"""
Typed Pydantic models for the Retail Inventory & Expiry Management OpenEnv.
Defines Observation, Action, Reward, and supporting data structures.
"""

from __future__ import annotations
from enum import Enum
from typing import Dict, List, Optional
from pydantic import BaseModel, Field


# ---------------------------------------------------------------------------
# Action space
# ---------------------------------------------------------------------------

class ActionType(str, Enum):
    DISCOUNT   = "discount"    # Apply a percentage discount to a product
    REORDER    = "reorder"     # Place a restock order for a product
    REMOVE     = "remove"      # Remove expired / unsellable product from shelf
    DO_NOTHING = "do_nothing"  # Take no action this step


class Action(BaseModel):
    """
    One action taken by the agent per time-step.

    Fields
    ------
    action_type : ActionType
        What kind of action to take.
    product_id : str
        Which product to act on.  Required for all actions except DO_NOTHING.
    discount_pct : float
        Discount percentage (0–80).  Only used when action_type == DISCOUNT.
    reorder_qty : int
        Number of units to reorder.  Only used when action_type == REORDER.
    """
    action_type : ActionType        = Field(..., description="Type of action")
    product_id  : Optional[str]     = Field(None, description="Target product ID")
    discount_pct: float             = Field(0.0, ge=0.0, le=80.0,
                                            description="Discount percentage (0-80)")
    reorder_qty : int               = Field(0,   ge=0,
                                            description="Units to reorder")

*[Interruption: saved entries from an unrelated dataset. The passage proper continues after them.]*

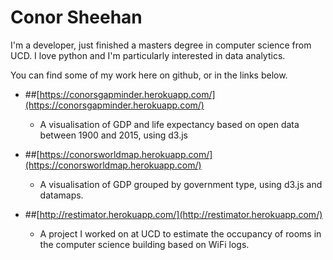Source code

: # Conor Sheehan

I'm a developer, just finished a masters degree in computer science from UCD. I love python and I'm particularly interested in data analytics. 

You can find some of my work here on github, or in the links below.

* ##[https://conorsgapminder.herokuapp.com/](https://conorsgapminder.herokuapp.com/)  
	* A visualisation of GDP and life expectancy based on open data between 1900 and 2015, using d3.js
* ##[https://conorsworldmap.herokuapp.com/](https://conorsworldmap.herokuapp.com/)
	* A visualisation of GDP grouped by government type, using d3.js and datamaps.

* ##[http://restimator.herokuapp.com/](http://restimator.herokuapp.com/)  
	* A project I worked on at UCD to estimate the occupancy of rooms in the computer science building based on WiFi logs.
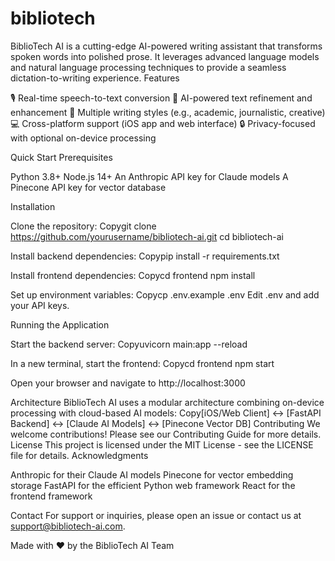 # bibliotech
BiblioTech AI is a cutting-edge AI-powered writing assistant that transforms spoken words into polished prose. It leverages advanced language models and natural language processing techniques to provide a seamless dictation-to-writing experience.
Features

🎙️ Real-time speech-to-text conversion
🧠 AI-powered text refinement and enhancement
📝 Multiple writing styles (e.g., academic, journalistic, creative)
💻 Cross-platform support (iOS app and web interface)
🔒 Privacy-focused with optional on-device processing

Quick Start
Prerequisites

Python 3.8+
Node.js 14+
An Anthropic API key for Claude models
A Pinecone API key for vector database

Installation

Clone the repository:
Copygit clone https://github.com/yourusername/bibliotech-ai.git
cd bibliotech-ai

Install backend dependencies:
Copypip install -r requirements.txt

Install frontend dependencies:
Copycd frontend
npm install

Set up environment variables:
Copycp .env.example .env
Edit .env and add your API keys.

Running the Application

Start the backend server:
Copyuvicorn main:app --reload

In a new terminal, start the frontend:
Copycd frontend
npm start

Open your browser and navigate to http://localhost:3000

Architecture
BiblioTech AI uses a modular architecture combining on-device processing with cloud-based AI models:
Copy[iOS/Web Client] <-> [FastAPI Backend] <-> [Claude AI Models]
                                       <-> [Pinecone Vector DB]
Contributing
We welcome contributions! Please see our Contributing Guide for more details.
License
This project is licensed under the MIT License - see the LICENSE file for details.
Acknowledgments

Anthropic for their Claude AI models
Pinecone for vector embedding storage
FastAPI for the efficient Python web framework
React for the frontend framework

Contact
For support or inquiries, please open an issue or contact us at support@bibliotech-ai.com.

Made with ❤️ by the BiblioTech AI Team

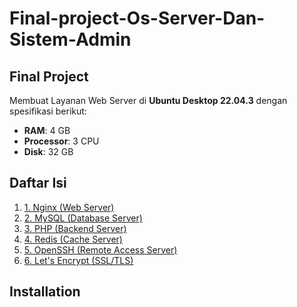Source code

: # Final-project-Os-Server-Dan-Sistem-Admin

## Final Project

Membuat Layanan Web Server di **Ubuntu Desktop 22.04.3** dengan spesifikasi berikut:
- **RAM**: 4 GB  
- **Processor**: 3 CPU  
- **Disk**: 32 GB

## Daftar Isi
1. [1. Nginx (Web Server)](#1-nginx-web-server)
2. [2. MySQL (Database Server)](#2-mysql-dabase-server)
3. [3. PHP (Backend Server)](#3-php-backend-server)
4. [4. Redis (Cache Server)](#4-redis-cache-server)
5. [5. OpenSSH (Remote Access Server)](#5-openssh-remote-access-server)
6. [6. Let's Encrypt (SSL/TLS)](#6-lets-encrypt)

## Installation
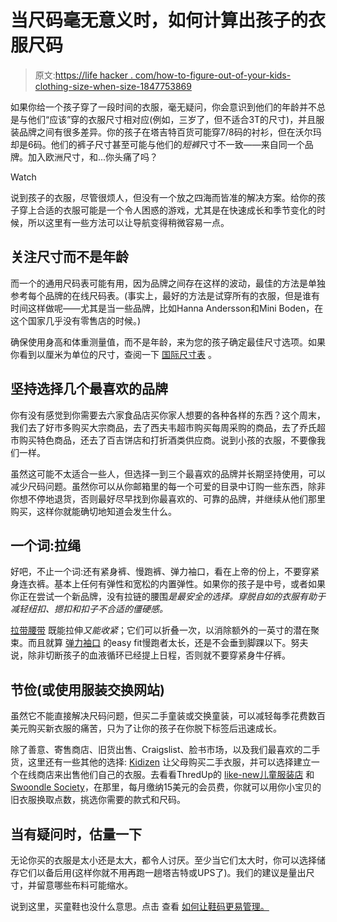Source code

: # 当尺码毫无意义时，如何计算出孩子的衣服尺码

> 原文:[https://life hacker . com/how-to-figure-out-of-your-kids-clothing-size-when-size-1847753869](https://lifehacker.com/how-to-figure-out-your-kids-clothing-size-when-the-size-1847753869)

如果你给一个孩子穿了一段时间的衣服，毫无疑问，你会意识到他们的年龄并不总是与他们“应该”穿的衣服尺寸相对应(例如，三岁了，但不适合3T的尺寸)，并且服装品牌之间有很多差异。你的孩子在塔吉特百货可能穿7/8码的衬衫，但在沃尔玛却是6码。他们的裤子尺寸甚至可能与他们的*短裤*尺寸不一致——来自同一个品牌。加入欧洲尺寸，和...你头痛了吗？

Watch

说到孩子的衣服，尽管很烦人，但没有一个放之四海而皆准的解决方案。给你的孩子穿上合适的衣服可能是一个令人困惑的游戏，尤其是在快速成长和季节变化的时候，所以这里有一些方法可以让导航变得稍微容易一点。

## 关注尺寸而不是年龄

而一个的通用尺码表可能有用，因为品牌之间存在这样的波动，最佳的方法是单独参考每个品牌的在线尺码表。(事实上，最好的方法是试穿所有的衣服，但是谁有时间这样做呢——尤其是当一些品牌，比如Hanna Andersson和Mini Boden，在这个国家几乎没有零售店的时候。)

确保使用身高和体重测量值，而不是年龄，来为您的孩子确定最佳尺寸选项。如果你看到以厘米为单位的尺寸，查阅一下 [国际尺寸表](https://www.sizeguide.net/childrens-clothing-sizes-international-conversion-chart.html) 。

## **坚持选择几个最喜欢的品牌**

你有没有感觉到你需要去六家食品店买你家人想要的各种各样的东西？这个周末，我们去了好市多购买大宗商品，去了西夫韦超市购买每周采购的商品，去了乔氏超市购买特色商品，还去了百吉饼店和打折酒类供应商。说到小孩的衣服，不要像我们一样。

虽然这可能不太适合一些人，但选择一到三个最喜欢的品牌并长期坚持使用，可以减少尺码问题。虽然你可以从你邮箱里的每一个可爱的目录中订购一些东西，除非你想不停地退货，否则最好尽早找到你最喜欢的、可靠的品牌，并继续从他们那里购买，这样你就能确切地知道会发生什么。

## 一个词:拉绳

好吧，不止一个词:还有紧身裤、慢跑裤、弹力袖口，看在上帝的份上，不要穿紧身连衣裤。基本上任何有弹性和宽松的内置弹性。如果你的孩子是中号，或者如果你正在尝试一个新品牌，没有拉链的腰围*是最安全的选择。穿脱自如的衣服有助于减轻纽扣、摁扣和扣子不合适的僵硬感。*

[拉带腰带](https://oldnavy.gap.com/browse/product.do?pid=553847012&vid=1&tid=onpl000017&kwid=1&ap=7&gclid=Cj0KCQjw18WKBhCUARIsAFiW7JzzeJ6wx_Mb6McRIFp_PXli7RJmY772XfC76OC6jM902fxYLrDx69QaAid_EALw_wcB&gclsrc=aw.ds#pdp-page-content) 既能拉伸*又能收紧*；它们可以折叠一次，以消除额外的一英寸的潜在聚束。而且就算 [弹力袖口](https://www.target.com/p/boys-stretch-pull-on-jogger-fit-pants-cat-jack/-/A-54555133) 的easy fit慢跑者太长，还是不会垂到脚踝以下。努夫说，除非切断孩子的血液循环已经提上日程，否则就不要穿紧身牛仔裤。

## **节俭(或使用服装交换网站)**

虽然它不能直接解决尺码问题，但买二手童装或交换童装，可以减轻每季花费数百美元购买新衣服的痛苦，只为了让你的孩子在你脱下标签后迅速成长。

除了善意、寄售商店、旧货出售、Craigslist、脸书市场，以及我们最喜欢的二手货，这里还有一些其他的选择: [Kidizen](https://www.kidizen.com/) 让父母购买二手衣服，并可以选择建立一个在线商店来出售他们自己的衣服。去看看ThredUp的 [like-new儿童服装店](https://www.thredup.com/kids) 和[Swoondle Society](https://www.swoondlesociety.com/)，在那里，每月缴纳15美元的会员费，你就可以用你小宝贝的旧衣服换取点数，挑选你需要的款式和尺码。

## 当有疑问时，估量一下

无论你买的衣服是太小还是太大，都令人讨厌。至少当它们太大时，你可以选择储存它们以备后用(这样你就不用再跑一趟塔吉特或UPS了)。我们的建议是量出尺寸，并留意哪些布料可能缩水。

说到这里，买童鞋也没什么意思。点击 查看 [如何让鞋码更易管理。](https://lifehacker.com/how-to-figure-out-your-kids-shoe-size-1843464064)
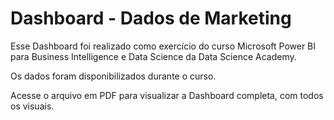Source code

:# Dashboard - Dados de Marketing

Esse Dashboard foi realizado como exercício do curso Microsoft Power BI para Business Intelligence e Data Science da Data Science Academy.

Os dados foram disponibilizados durante o curso.

Acesse o arquivo em PDF para visualizar a Dashboard completa, com todos os visuais.
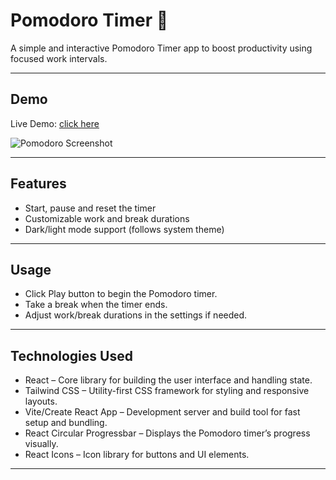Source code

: # Pomodoro Timer 🍅

A simple and interactive Pomodoro Timer app to boost productivity using focused work intervals.

---

## Demo

Live Demo: [click here](https://viviantangdev.github.io/pomodoro/)

![Pomodoro Screenshot](./pompdoro_image.jpg)


---

## Features

- Start, pause and reset the timer
- Customizable work and break durations
- Dark/light mode support (follows system theme)
---

## Usage

- Click Play button to begin the Pomodoro timer.
- Take a break when the timer ends.
- Adjust work/break durations in the settings if needed.
---

## Technologies Used

- React – Core library for building the user interface and handling state. 
- Tailwind CSS – Utility-first CSS framework for styling and responsive layouts. 
- Vite/Create React App – Development server and build tool for fast setup and bundling.  
- React Circular Progressbar – Displays the Pomodoro timer’s progress visually.  
- React Icons – Icon library for buttons and UI elements.
---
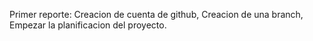 Primer reporte:
Creacion de cuenta de github,
Creacion de una branch,
Empezar la planificacion del proyecto.
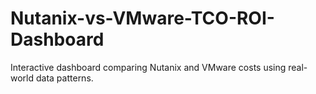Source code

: # Nutanix-vs-VMware-TCO-ROI-Dashboard
Interactive dashboard comparing Nutanix and VMware costs using real-world data patterns.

# ---------------------------------------------------------------------------
# Product snapshot (inside observation)
# ---------------------------------------------------------------------------

class ProductState(BaseModel):
    """Snapshot of a single product visible to the agent."""
    product_id      : str
    name            : str
    category        : str
    stock           : int           = Field(..., ge=0)
    price           : float         = Field(..., gt=0)
    cost            : float         = Field(..., gt=0)
    days_to_expiry  : int           = Field(..., description="Days until expiry; -1 = non-perishable")
    current_discount: float         = Field(0.0, ge=0.0, le=80.0)
    demand_estimate : float         = Field(..., description="Estimated daily demand (units)")
    is_expired      : bool          = False


# ---------------------------------------------------------------------------
# Observation
# ---------------------------------------------------------------------------

class Observation(BaseModel):
    """
    Everything the agent can see at each time-step.

    Fields
    ------
    day              : Current simulation day (1-indexed).
    total_days       : Episode length in days.
    products         : List of product snapshots.
    daily_revenue    : Revenue earned on the current day.
    daily_waste_cost : Cost of items wasted (expired / removed) today.
    cumulative_revenue    : Total revenue so far this episode.
    cumulative_waste_cost : Total waste cost so far this episode.
    stockout_events  : Number of times any product ran out of stock today.
    budget_remaining : Remaining budget for reorder operations.
    """
    day                  : int
    total_days           : int
    products             : List[ProductState]
    daily_revenue        : float = 0.0
    daily_waste_cost     : float = 0.0
    cumulative_revenue   : float = 0.0
    cumulative_waste_cost: float = 0.0
    stockout_events      : int   = 0
    budget_remaining     : float = 0.0
    reward               : float = 0.001  # clamped step reward for OpenEnv standard


# ---------------------------------------------------------------------------
# Reward
# ---------------------------------------------------------------------------

class Reward(BaseModel):
    """
    Decomposed reward signal returned after each step.

    Components
    ----------
    sales_revenue   : +ve reward for units sold.
    waste_penalty   : -ve penalty for expired / removed units.
    stockout_penalty: -ve penalty for stockout events.
    reorder_cost    : -ve cost of placing a reorder.
    total           : Sum of all components.
    """
    sales_revenue   : float = 0.0
    waste_penalty   : float = 0.0
    stockout_penalty: float = 0.0
    reorder_cost    : float = 0.0
    total           : float = 0.0

    def compute_total(self) -> "Reward":
        self.total = (
            self.sales_revenue
            + self.waste_penalty
            + self.stockout_penalty
            + self.reorder_cost
        )
        return self


# ---------------------------------------------------------------------------
# Internal full product state (not exposed directly to agent)
# ---------------------------------------------------------------------------

class Product(BaseModel):
    """Full internal product state used by the simulation engine."""
    product_id      : str
    name            : str
    category        : str
    stock           : int
    price           : float
    cost            : float
    expiry_day      : int           # Absolute day when product expires (-1 = never)
    base_demand     : float         # Mean daily demand at full price
    current_discount: float = 0.0
    reorder_lead    : int   = 1     # Days until reorder arrives
    pending_reorder : int   = 0     # Units in transit

    def days_to_expiry(self, current_day: int) -> int:
        if self.expiry_day == -1:
            return -1
        return max(0, self.expiry_day - current_day)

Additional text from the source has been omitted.